Figure 2 Comparison of survival rates and immune microenvironments of lactate-related subtypes. (A) Heat map of lactate-related genes in the four subtypes (subtypes 1 - 4), along with age, sex, AJCC tumor stage, and TNM stage. (B) The OS analysis among lactate subtypes; P values derived from a log-rank test. Pairwise comparison is shown at the bottom. (C) Box plot for comparing the infiltration percentage of 22 immune cells; immune cell infiltration has been evaluated by CIBERSORT. (D) Box plot for comparing the immune signatures, as calculated by GSVA. (E) Box plot for comparing the expression of chemokines. In (C–E), * P < 0.05; ** P < 0.01; *** P < 0.001; **** P < 0.0001; ns, not significant (Kruskal-Wallis test).

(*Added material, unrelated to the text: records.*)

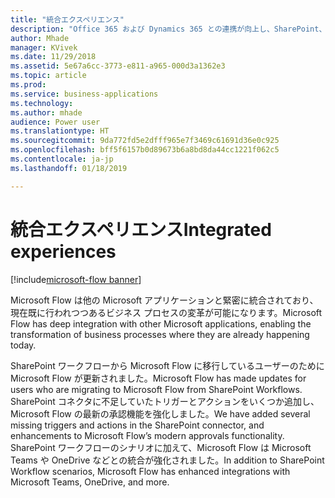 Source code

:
 ```yaml
---
title: "統合エクスペリエンス"
description: "Office 365 および Dynamics 365 との連携が向上し、SharePoint、Teams、Excel などに統合エクスペリエンスが提供されます。"
author: Mhade
manager: KVivek
ms.date: 11/29/2018
ms.assetid: 5e67a6cc-3773-e811-a965-000d3a1362e3
ms.topic: article
ms.prod: 
ms.service: business-applications
ms.technology: 
ms.author: mhade
audience: Power user
ms.translationtype: HT
ms.sourcegitcommit: 9da772fd5e2dfff965e7f3469c61691d36e0c925
ms.openlocfilehash: bff5f6157b0d89673b6a8bd8da44cc1221f062c5
ms.contentlocale: ja-jp
ms.lasthandoff: 01/18/2019

---
```

# <a name="integrated-experiences"></a><span data-ttu-id="a6abf-103">統合エクスペリエンス</span><span class="sxs-lookup"><span data-stu-id="a6abf-103">Integrated experiences</span></span>


[!include[microsoft-flow banner](../includes/microsoft-flow.md)]

<span data-ttu-id="a6abf-104">Microsoft Flow は他の Microsoft アプリケーションと緊密に統合されており、現在既に行われつつあるビジネス プロセスの変革が可能になります。</span><span class="sxs-lookup"><span data-stu-id="a6abf-104">Microsoft Flow has deep integration with other Microsoft applications, enabling the transformation of business processes where they are already happening today.</span></span>

<span data-ttu-id="a6abf-105">SharePoint ワークフローから Microsoft Flow に移行しているユーザーのために Microsoft Flow が更新されました。</span><span class="sxs-lookup"><span data-stu-id="a6abf-105">Microsoft Flow has made updates for users who are migrating to Microsoft Flow from SharePoint Workflows.</span></span> <span data-ttu-id="a6abf-106">SharePoint コネクタに不足していたトリガーとアクションをいくつか追加し、Microsoft Flow の最新の承認機能を強化しました。</span><span class="sxs-lookup"><span data-stu-id="a6abf-106">We have added several missing triggers and actions in the SharePoint connector, and enhancements to Microsoft Flow’s modern approvals functionality.</span></span> <span data-ttu-id="a6abf-107">SharePoint ワークフローのシナリオに加えて、Microsoft Flow は Microsoft Teams や OneDrive などとの統合が強化されました。</span><span class="sxs-lookup"><span data-stu-id="a6abf-107">In addition to SharePoint Workflow scenarios, Microsoft Flow has enhanced integrations with Microsoft Teams, OneDrive, and more.</span></span>
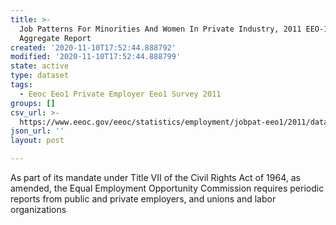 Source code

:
 ```yaml
---
title: >-
  Job Patterns For Minorities And Women In Private Industry, 2011 EEO-1 NAICS-2
  Aggregate Report
created: '2020-11-10T17:52:44.888792'
modified: '2020-11-10T17:52:44.888799'
state: active
type: dataset
tags:
  - Eeoc Eeo1 Private Employer Eeo1 Survey 2011
groups: []
csv_url: >-
  https://www.eeoc.gov/eeoc/statistics/employment/jobpat-eeo1/2011/datasets/year11_nac2.txt
json_url: ''
layout: post

---
```

As part of its mandate under Title VII of the Civil Rights Act of 1964, as amended, the Equal Employment Opportunity Commission requires periodic reports from public and private employers, and unions and labor organizations 
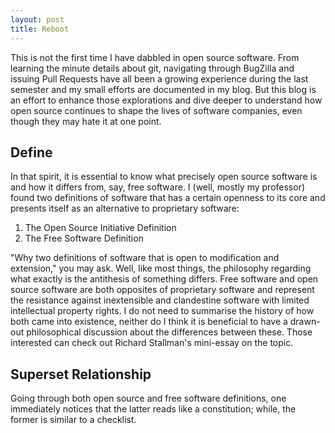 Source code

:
 ```yaml
---
layout: post
title: Reboot
---
```

This is not the first time I have dabbled in open source software. From learning the minute details about git, navigating through BugZilla and issuing Pull Requests have all been a growing experience during the last semester and my small efforts are documented in my blog. But this blog is an effort to enhance those explorations and dive deeper to understand how open source continues to shape the lives of software companies, even though they may hate it at one point. 

## Define
In that spirit, it is essential to know what precisely open source software is and how it differs from, say, free software. I (well, mostly my professor) found two definitions of software that has a certain openness to its core and presents itself as an alternative to proprietary software: 

1. The Open Source Initiative Definition 
2. The Free Software Definition

"Why two definitions of software that is open to modification and extension," you may ask. Well, like most things, the philosophy regarding what exactly is the antithesis of something differs. Free software and open source software are both opposites of proprietary software and represent the resistance against inextensible and clandestine software with limited intellectual property rights. I do not need to summarise the history of how both came into existence, neither do I think it is beneficial to have a drawn-out philosophical discussion about the differences between these. Those interested can check out Richard Stallman's mini-essay on the topic. 

## Superset Relationship
Going through both open source and free software definitions, one immediately notices that the latter reads like a constitution; while, the former is similar to a checklist. 

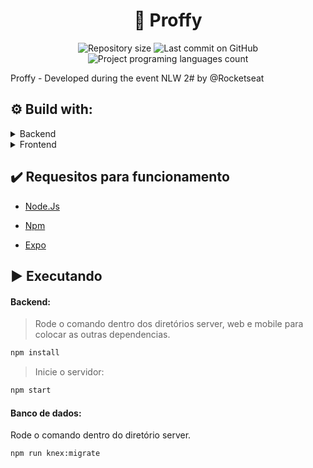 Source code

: <h1 align="center">📗 Proffy</h1>

<p align="center">
  <img alt="Repository size" src="https://img.shields.io/github/repo-size/davibrandao18/proffy?color=">
  <img alt="Last commit on GitHub" src="https://img.shields.io/github/last-commit/davibrandao18/proffy?color=">
  <img alt="Project programing languages count" src="https://img.shields.io/github/languages/count/davibrandao18/proffy?color=">
</p> 

Proffy - Developed during the event NLW 2# by @Rocketseat

## :gear: Build with:

<details>
    <summary>Backend</summary>
    <ul><li>NodeJs</li></ul>
    <ul><li>TypeScript</li></ul>
    <ul><li>Express</li></ul>
    <ul><li>Cors</li></ul>
    <ul><li>SPA</li></ul>
    <ul><li>SQLite</li></ul>
</details>

<details>
    <summary>Frontend</summary>
    <ul><li>React</li></ul>
    <ul><li>React Native</li></ul>
    <ul><li>HTML</li></ul>
    <ul><li>JSX</li></ul>
    <ul><li>CSS</li></ul>
</details>

## :heavy_check_mark: Requesitos para funcionamento

<ul>
    <li><a href="https://nodejs.org/en/">Node.Js</a></li>
</ul>

<ul>
    <li><a href="https://www.npmjs.com/get-npm">Npm</a>
</ul>

<ul>
    <li><a href="https://docs.expo.io/get-started/installation/" target="_blank">Expo</a></li>
</ul>

## :arrow_forward: Executando

#### Backend:
> Rode o comando dentro dos diretórios server, web e mobile para colocar as outras dependencias.
```sh
npm install
```
> Inicie o servidor:
```sh
npm start
```

#### Banco de dados:

Rode o comando dentro do diretório server.

```sh
npm run knex:migrate
```
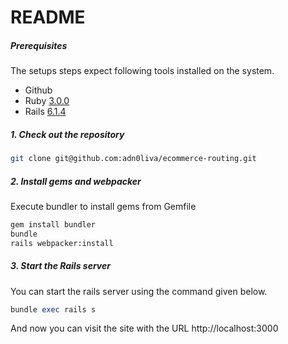 # README

##### Prerequisites

The setups steps expect following tools installed on the system.

- Github
- Ruby [3.0.0](https://www.ruby-lang.org/en/documentation/installation/)
- Rails [6.1.4](https://rubyonrails.org/)

##### 1. Check out the repository

```bash
git clone git@github.com:adn0liva/ecommerce-routing.git
```

##### 2. Install gems and webpacker

Execute bundler to install gems from Gemfile

```bash
gem install bundler
bundle
rails webpacker:install
```

##### 3. Start the Rails server

You can start the rails server using the command given below.

```ruby
bundle exec rails s
```

And now you can visit the site with the URL http://localhost:3000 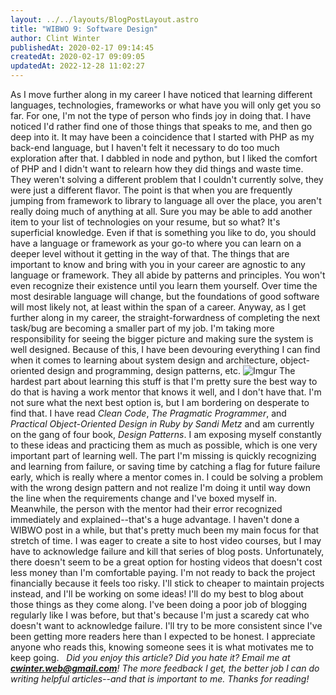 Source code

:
 ```yaml
---
layout: ../../layouts/BlogPostLayout.astro
title: "WIBWO 9: Software Design"
author: Clint Winter
publishedAt: 2020-02-17 09:14:45
createdAt: 2020-02-17 09:09:05
updatedAt: 2022-12-28 11:02:27
---
```


As I move further along in my career I have noticed that learning different languages, technologies, frameworks or what have you will only get you so far. For one, I'm not the type of person who finds joy in doing that. I have noticed I'd rather find one of those things that speaks to me, and then go deep into it. It may have been a coincidence that I started with PHP as my back-end language, but I haven't felt it necessary to do too much exploration after that. I dabbled in node and python, but I liked the comfort of PHP and I didn't want to relearn how they did things and waste time. They weren't solving a different problem that I couldn't currently solve, they were just a different flavor.
The point is that when you are frequently jumping from framework to library to language all over the place, you aren't really doing much of anything at all. Sure you may be able to add another item to your list of technologies on your resume, but so what? It's superficial knowledge. Even if that is something you like to do, you should have a language or framework as your go-to where you can learn on a deeper level without it getting in the way of that.
The things that are important to know and bring with you in your career are agnostic to any language or framework. They all abide by patterns and principles. You won't even recognize their existence until you learn them yourself. Over time the most desirable language will change, but the foundations of good software will most likely not, at least within the span of a career.
Anyway, as I get further along in my career, the straight-forwardness of completing the next task/bug are becoming a smaller part of my job. I'm taking more responsibility for seeing the bigger picture and making sure the system is well designed. Because of this, I have been devouring everything I can find when it comes to learning about system design and architecture, object-oriented design and programming, design patterns, etc.
![Imgur](https://i.imgur.com/ESwiRpd.png)
The hardest part about learning this stuff is that I'm pretty sure the best way to do that is having a work mentor that knows it well, and I don't have that. I'm not sure what the next best option is, but I am bordering on desperate to find that. I have read *Clean Code*, *The Pragmatic Programmer*, and *Practical Object-Oriented Design in Ruby by Sandi Metz* and am currently on the gang of four book, *Design Patterns*.
I am exposing myself constantly to these ideas and practicing them as much as possible, which is one very important part of learning well. The part I'm missing is quickly recognizing and learning from failure, or saving time by catching a flag for future failure early, which is really where a mentor comes in. I could be solving a problem with the wrong design pattern and not realize I'm doing it until way down the line when the requirements change and I've boxed myself in. Meanwhile, the person with the mentor had their error recognized immediately and explained--that's a huge advantage.
I haven't done a WIBWO post in a while, but that's pretty much been my main focus for that stretch of time. I was eager to create a site to host video courses, but I may have to acknowledge failure and kill that series of blog posts. Unfortunately, there doesn't seem to be a great option for hosting videos that doesn't cost less money than I'm comfortable paying. I'm not ready to back the project financially because it feels too risky. I'll stick to cheaper to maintain projects instead, and I'll be working on some ideas! I'll do my best to blog about those things as they come along. I've been doing a poor job of blogging regularly like I was before, but that's because I'm just a scaredy cat who doesn't want to acknowledge failure. I'll try to be more consistent since I've been getting more readers here than I expected to be honest. I appreciate anyone who reads this, knowing someone sees it is what motivates me to keep going.
&nbsp;
*Did you enjoy this article? Did you hate it? Email me at **cwinter.web@gmail.com**! The more feedback I get, the better job I can do writing helpful articles--and that is important to me. Thanks for reading!*
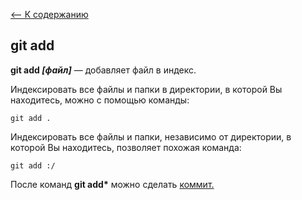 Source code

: [<-- К содержанию](readme.md)

## git add
**git add *[файл]*** — добавляет файл в индекс.

Индексировать все файлы и папки в директории, в которой Вы находитесь, можно с помощью команды:

```bash=
git add .
```
Индексировать все файлы и папки, независимо от директории, в которой Вы находитесь, позволяет похожая команда:

```
git add :/
```
 После команд __git add*__ можно сделать [коммит.](commit.md) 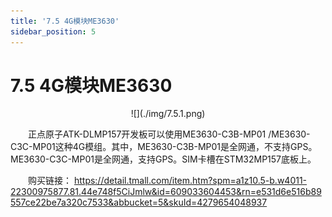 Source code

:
 ```yaml
---
title: '7.5 4G模块ME3630'
sidebar_position: 5
---
```


# 7.5 4G模块ME3630


<center>
![](./img/7.5.1.png)
</center>


&emsp;&emsp;正点原子ATK-DLMP157开发板可以使用ME3630-C3B-MP01 /ME3630-C3C-MP01这种4G模组。其中，ME3630-C3B-MP01是全网通，不支持GPS。ME3630-C3C-MP01是全网通，支持GPS。SIM卡槽在STM32MP157底板上。

&emsp;&emsp;购买链接：
https://detail.tmall.com/item.htm?spm=a1z10.5-b.w4011-22300975877.81.44e748f5CiJmlw&id=609033604453&rn=e531d6e516b89557ce22be7a320c7533&abbucket=5&skuId=4279654048937







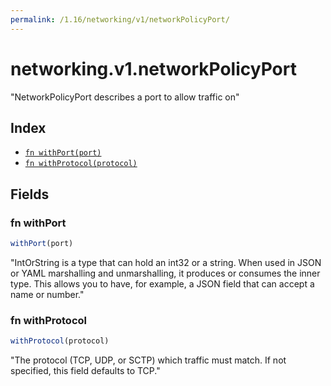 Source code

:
 ```yaml
---
permalink: /1.16/networking/v1/networkPolicyPort/
---
```


# networking.v1.networkPolicyPort

"NetworkPolicyPort describes a port to allow traffic on"

## Index

* [`fn withPort(port)`](#fn-withport)
* [`fn withProtocol(protocol)`](#fn-withprotocol)

## Fields

### fn withPort

```ts
withPort(port)
```

"IntOrString is a type that can hold an int32 or a string.  When used in JSON or YAML marshalling and unmarshalling, it produces or consumes the inner type.  This allows you to have, for example, a JSON field that can accept a name or number."

### fn withProtocol

```ts
withProtocol(protocol)
```

"The protocol (TCP, UDP, or SCTP) which traffic must match. If not specified, this field defaults to TCP." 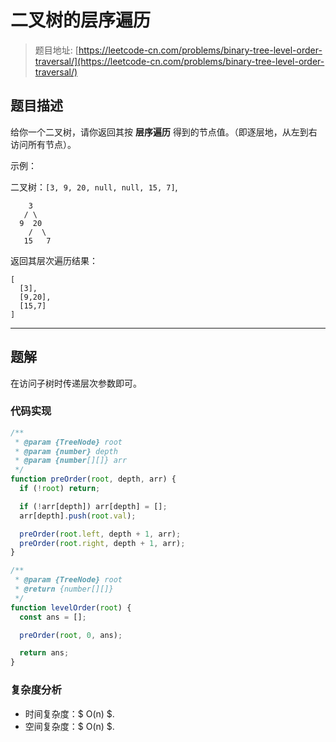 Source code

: # 二叉树的层序遍历

> 题目地址: [https://leetcode-cn.com/problems/binary-tree-level-order-traversal/](https://leetcode-cn.com/problems/binary-tree-level-order-traversal/)

## 题目描述

给你一个二叉树，请你返回其按 **层序遍历** 得到的节点值。（即逐层地，从左到右访问所有节点）。

示例：

二叉树：`[3, 9, 20, null, null, 15, 7]`,

```
    3
   / \
  9  20
    /  \
   15   7
```

返回其层次遍历结果：

```
[
  [3],
  [9,20],
  [15,7]
]
```

------

## 题解

在访问子树时传递层次参数即可。

### 代码实现

```js
/**
 * @param {TreeNode} root
 * @param {number} depth
 * @param {number[][]} arr
 */
function preOrder(root, depth, arr) {
  if (!root) return;

  if (!arr[depth]) arr[depth] = [];
  arr[depth].push(root.val);

  preOrder(root.left, depth + 1, arr);
  preOrder(root.right, depth + 1, arr);
}

/**
 * @param {TreeNode} root
 * @return {number[][]}
 */
function levelOrder(root) {
  const ans = [];

  preOrder(root, 0, ans);

  return ans;
}
```

### 复杂度分析

* 时间复杂度：$ O(n) $.
* 空间复杂度：$ O(n) $.
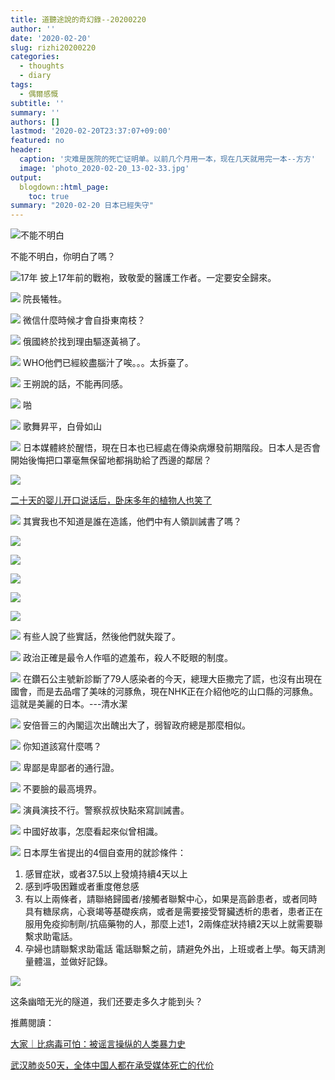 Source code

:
 ```yaml
---
title: 道聽途說的奇幻錄--20200220
author: ''
date: '2020-02-20'
slug: rizhi20200220
categories:
  - thoughts
  - diary
tags:
  - 偶爾感慨
subtitle: ''
summary: ''
authors: []
lastmod: '2020-02-20T23:37:07+09:00'
featured: no
header:
  caption: '灾难是医院的死亡证明单。以前几个月用一本，现在几天就用完一本--方方'
  image: 'photo_2020-02-20_13-02-33.jpg'
output:
  blogdown::html_page:
    toc: true
summary: "2020-02-20 日本已經失守"
---
```



![不能不明白](/post/2020-02-20-rizhi_files/photo_2020-02-19_21-56-56.jpg)


不能不明白，你明白了嗎？

![17年](/post/2020-02-20-rizhi_files/photo_2020-02-19_14-20-33.jpg)
披上17年前的戰袍，致敬愛的醫護工作者。一定要安全歸來。


![](/post/2020-02-20-rizhi_files/photo_2020-02-19_14-22-35.jpg)
院長犧牲。

![](/post/2020-02-20-rizhi_files/photo_2020-02-19_18-05-43.jpg)
微信什麼時候才會自掛東南枝？

![](/post/2020-02-20-rizhi_files/photo_2020-02-19_11-05-36.jpg)
俄國終於找到理由驅逐黃禍了。

![](/post/2020-02-20-rizhi_files/photo_2020-02-19_14-19-54.jpg)
WHO他們已經絞盡腦汁了唉。。。太拆臺了。



![](/post/2020-02-20-rizhi_files/photo_2020-02-19_19-49-09.jpg)
王朔說的話，不能再同感。



![](/post/2020-02-20-rizhi_files/photo_2020-02-19_18-59-58.jpg)
啪



![](/post/2020-02-20-rizhi_files/photo_2020-02-20_10-14-00.jpg)
歌舞昇平，白骨如山


![](/post/2020-02-20-rizhi_files/IMG_3703.PNG)
日本媒體終於醒悟，現在日本也已經處在傳染病爆發前期階段。日本人是否會開始後悔把口罩毫無保留地都捐助給了西邊的鄰居？

![](/post/2020-02-20-rizhi_files/IMG_3726.JPG)

[二十天的婴儿开口说话后，卧床多年的植物人也笑了](https://github.com/Terminus2049/Terminus2049.github.io/blob/master/_posts/2020-02-19-you-you-lu-ming.md)


![](/post/2020-02-20-rizhi_files/IMG_3731.JPG)
其實我也不知道是誰在造謠，他們中有人領訓誡書了嗎？


![](/post/2020-02-20-rizhi_files/IMG_3738.JPG)


![](/post/2020-02-20-rizhi_files/IMG_3739.JPG)


![](/post/2020-02-20-rizhi_files/IMG_3740.JPG)


![](/post/2020-02-20-rizhi_files/IMG_3737.JPG)



![](/post/2020-02-20-rizhi_files/IMG_3733.JPG)

![](/post/2020-02-20-rizhi_files/IMG_3735.JPG)
有些人說了些實話，然後他們就失蹤了。


![](/post/2020-02-20-rizhi_files/IMG_3816.JPG)
政治正確是最令人作嘔的遮羞布，殺人不眨眼的制度。


![](/post/2020-02-20-rizhi_files/IMG_3810.PNG)
在鑽石公主號新診斷了79人感染者的今天，總理大臣撒完了謊，也沒有出現在國會，而是去品嚐了美味的河豚魚，現在NHK正在介紹他吃的山口縣的河豚魚。這就是美麗的日本。---清水潔


![](/post/2020-02-20-rizhi_files/IMG_3798.JPG)
安倍晉三的內閣這次出醜出大了，弱智政府總是那麼相似。


![](/post/2020-02-20-rizhi_files/IMG_3786.JPG)
你知道該寫什麼嗎？

![](/post/2020-02-20-rizhi_files/IMG_3778.jpg)
卑鄙是卑鄙者的通行證。

![](/post/2020-02-20-rizhi_files/IMG_3777.jpg)
不要臉的最高境界。


![](/post/2020-02-20-rizhi_files/IMG_3770.JPG)
演員演技不行。警察叔叔快點來寫訓誡書。


![](/post/2020-02-20-rizhi_files/IMG_3769.JPG)
中國好故事，怎麼看起來似曾相識。


![](/post/2020-02-20-rizhi_files/IMG_3765.jpg)
日本厚生省提出的4個自查用的就診條件：
1. 感冒症狀，或者37.5以上發燒持續4天以上
2. 感到呼吸困難或者重度倦怠感
3. 有以上兩條者，請聯絡歸國者/接觸者聯繫中心，如果是高齡患者，或者同時具有糖尿病，心衰竭等基礎疾病，或者是需要接受腎臟透析的患者，患者正在服用免疫抑制劑/抗癌藥物的人，那麼上述1，2兩條症狀持續2天以上就需要聯繫求助電話。
4. 孕婦也請聯繫求助電話
電話聯繫之前，請避免外出，上班或者上學。每天請測量體溫，並做好記錄。

![](/post/2020-02-20-rizhi_files/IMG_3751.JPG)

这条幽暗无光的隧道，我们还要走多久才能到头？



推薦閱讀：

[大家｜比病毒可怕：被谣言操纵的人类暴力史](https://github.com/Terminus2049/Terminus2049.github.io/blob/master/_posts/2020-02-20-da-jia.md)

[武汉肺炎50天，全体中国人都在承受媒体死亡的代价](https://matters.news/@2020Era/%E6%AD%A6%E6%B1%89%E8%82%BA%E7%82%8E50%E5%A4%A9-%E5%85%A8%E4%BD%93%E4%B8%AD%E5%9B%BD%E4%BA%BA%E9%83%BD%E5%9C%A8%E6%89%BF%E5%8F%97%E5%AA%92%E4%BD%93%E6%AD%BB%E4%BA%A1%E7%9A%84%E4%BB%A3%E4%BB%B7-zdpuB35z4kGhHnfq9qupMsVh41RP9UDhbB6x9x3XTsfmURDNL) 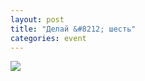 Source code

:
 ```yaml
---
layout: post
title: "Делай &#8212; шесть"
categories: event
---
```

![](https://pics.livejournal.com/quillcraft/pic/000wdatc)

Subsequently, we focused on analyzing the immune characteristics of these subtypes, such as immune cell infiltration, immune-related signatures, and chemokine secretion. Regarding immune cell infiltration, subtypes 2 and 3 have more naive B cells and T cells than subtypes 1 and 4, while subtypes 1 and 4 have more polarized macrophages than the other two (Figure 2C). With respect to immune-related signatures, initially, we obtained information from previous studies. Thereafter, our results confirmed that subtypes 1 and 4 are more active in epithelial-mesenchymal transformation, CD8+ T effector, and immune checkpoints than the other two subtypes, thereby suggesting a higher immune activity in them (Figure 2D). Subtypes 2 and 3 are upregulated in cell proliferation pathways, including DNA damage repair, DNA replication, and nucleotide excision repair. Finally, we analyzed the expression of chemokines in the four subtypes and found that subtypes 1 and 4 have a more severe inflammatory response than subtypes 2 and 3 (Figure 2E).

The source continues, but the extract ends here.